KI in der Cloud: Wie Sie ML-Modelle mit Azure Databricks einfach produktiv setzen
Machine-Learning(ML)-Modelle bilden bekanntlich die Basis für ganz unterschiedliche Lösungen der Künstlichen Intelligenz (KI). Im Rahmen von Machbarkeitsstudien können Unternehmen solche Modelle gezielt entwickeln. Damit allein ist es allerdings nicht getan. Ein konkreter Nutzen entsteht erst, wenn das Modell produktiv gesetzt wird. Und genau dieser Schritt stellt bislang für viele Unternehmen eine scheinbar unüberwindbare Hürde dar, da die Implementierung in die Unternehmensprozesse viel aufwendiger als gedacht ist und nach speziellen Kenntnissen verlangt.

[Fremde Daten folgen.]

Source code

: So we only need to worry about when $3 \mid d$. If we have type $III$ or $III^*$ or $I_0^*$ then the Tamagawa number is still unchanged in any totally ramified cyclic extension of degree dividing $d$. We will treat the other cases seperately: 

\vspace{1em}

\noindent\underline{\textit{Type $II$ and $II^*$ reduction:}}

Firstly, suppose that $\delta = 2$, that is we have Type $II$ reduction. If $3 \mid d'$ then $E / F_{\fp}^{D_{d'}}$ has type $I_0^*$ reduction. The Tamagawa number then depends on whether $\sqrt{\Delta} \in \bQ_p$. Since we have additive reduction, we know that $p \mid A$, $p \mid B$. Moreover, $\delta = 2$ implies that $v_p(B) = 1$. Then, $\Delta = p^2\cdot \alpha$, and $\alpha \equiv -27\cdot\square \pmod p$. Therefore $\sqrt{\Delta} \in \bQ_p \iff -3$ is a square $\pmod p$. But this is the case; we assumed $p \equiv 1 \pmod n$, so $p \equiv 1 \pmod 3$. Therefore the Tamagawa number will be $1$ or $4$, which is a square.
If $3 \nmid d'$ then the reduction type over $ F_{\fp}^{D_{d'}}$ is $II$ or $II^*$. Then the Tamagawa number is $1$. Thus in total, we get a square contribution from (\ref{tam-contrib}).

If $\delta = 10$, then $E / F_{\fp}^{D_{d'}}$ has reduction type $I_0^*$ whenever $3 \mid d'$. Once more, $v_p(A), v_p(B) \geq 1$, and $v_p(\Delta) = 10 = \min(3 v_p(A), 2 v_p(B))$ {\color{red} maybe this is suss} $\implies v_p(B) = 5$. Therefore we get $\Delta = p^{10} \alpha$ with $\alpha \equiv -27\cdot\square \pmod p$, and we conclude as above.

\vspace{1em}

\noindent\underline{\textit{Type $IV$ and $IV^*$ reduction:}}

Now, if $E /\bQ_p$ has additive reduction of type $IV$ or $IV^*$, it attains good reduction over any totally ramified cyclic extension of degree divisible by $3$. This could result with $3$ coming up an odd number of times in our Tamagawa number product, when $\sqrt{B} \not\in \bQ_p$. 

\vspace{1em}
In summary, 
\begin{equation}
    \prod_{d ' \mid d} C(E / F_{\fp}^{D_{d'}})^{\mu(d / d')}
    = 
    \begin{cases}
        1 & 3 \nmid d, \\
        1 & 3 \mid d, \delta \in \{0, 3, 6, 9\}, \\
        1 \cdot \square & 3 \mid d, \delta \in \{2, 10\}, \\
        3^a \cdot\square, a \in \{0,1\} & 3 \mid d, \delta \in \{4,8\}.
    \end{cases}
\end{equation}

Daher wird in diesem Beitrag ein Ansatz in der Microsoft Azure Cloud mit dem Databricks Service gezeigt. Hier finden sich relativ einfache Möglichkeiten zur Produktivsetzung von ML-Modellen. Im Folgenden möchte ich darauf genauer eingehen.

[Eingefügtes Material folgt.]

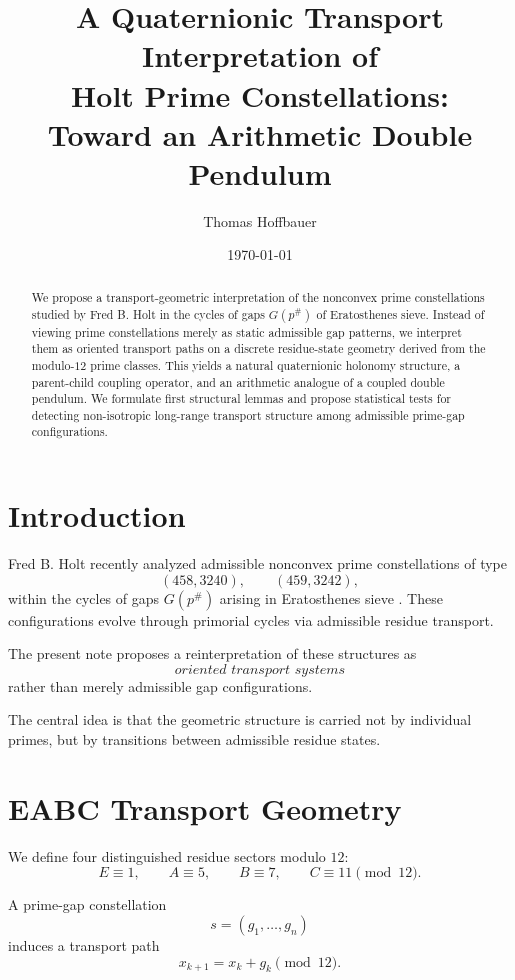 \documentclass[11pt]{article}
\title{
	A Quaternionic Transport Interpretation of\\
	Holt Prime Constellations:\\
	Toward an Arithmetic Double Pendulum
}
\author{
	Thomas Hoffbauer
}
\date{\today}
\begin{document}
	
	\maketitle
	
	\begin{abstract}
		We propose a transport-geometric interpretation of the nonconvex prime constellations studied by Fred B. Holt in the cycles of gaps $G(p^\#)$ of Eratosthenes sieve.
		Instead of viewing prime constellations merely as static admissible gap patterns, we interpret them as oriented transport paths on a discrete residue-state geometry derived from the modulo-$12$ prime classes.
		This yields a natural quaternionic holonomy structure, a parent-child coupling operator, and an arithmetic analogue of a coupled double pendulum.
		We formulate first structural lemmas and propose statistical tests for detecting non-isotropic long-range transport structure among admissible prime-gap configurations.
	\end{abstract}
	
	\section{Introduction}
	
	Fred B. Holt recently analyzed admissible nonconvex prime constellations of type
	\[
	(458,3240), \qquad (459,3242),
	\]
	within the cycles of gaps $G(p^\#)$ arising in Eratosthenes sieve \cite{holt}.
	These configurations evolve through primorial cycles via admissible residue transport.
	
	The present note proposes a reinterpretation of these structures as
	\[
	\textit{oriented transport systems}
	\]
	rather than merely admissible gap configurations.
	
	The central idea is that the geometric structure is carried not by individual primes, but by transitions between admissible residue states.
	
	\section{EABC Transport Geometry}
	
	We define four distinguished residue sectors modulo $12$:
	\[
	E \equiv 1,\qquad
	A \equiv 5,\qquad
	B \equiv 7,\qquad
	C \equiv 11
	\pmod{12}.
	\]
	
	A prime-gap constellation
	\[
	s=(g_1,\dots,g_n)
	\]
	induces a transport path
	\[
	x_{k+1}=x_k+g_k \pmod{12}.
	\]
	
\end{document}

Kurz vorweg: Was ist Azure Databricks?
Bei Databricks handelt es sich zunächst um eine auf Apache Spark basierende Datenverarbeitungsplattform, die auch über Microsoft Azure als Service bereitgestellt wird. Dieser Service ist grundsätzlich auf ein einfaches Handling durch den Nutzer ausgelegt. Arbeitsbereiche sind in nur wenigen Schritten voll funktionsfähig eingerichtet und für die interaktive Zusammenarbeit zwischen Big Data Engineers und Data Scientisten ausgelegt. Ebenso werden Datenstreaming bzw. die Verarbeitung und Analyse von Echtzeitdaten ermöglicht. Dazu lässt sich Azure Databricks problemlos mit anderen Services aus der Microsoft Cloud kombinieren. Mehr zu den Funktionen des Dienstes finden sich im Beitrag über die 5 wichtigste Fragen zu Databricks. Wir konzentrieren uns nun auf die Möglichkeiten, die Databricks bei der Produktivsetzung von ML-Modellen bietet.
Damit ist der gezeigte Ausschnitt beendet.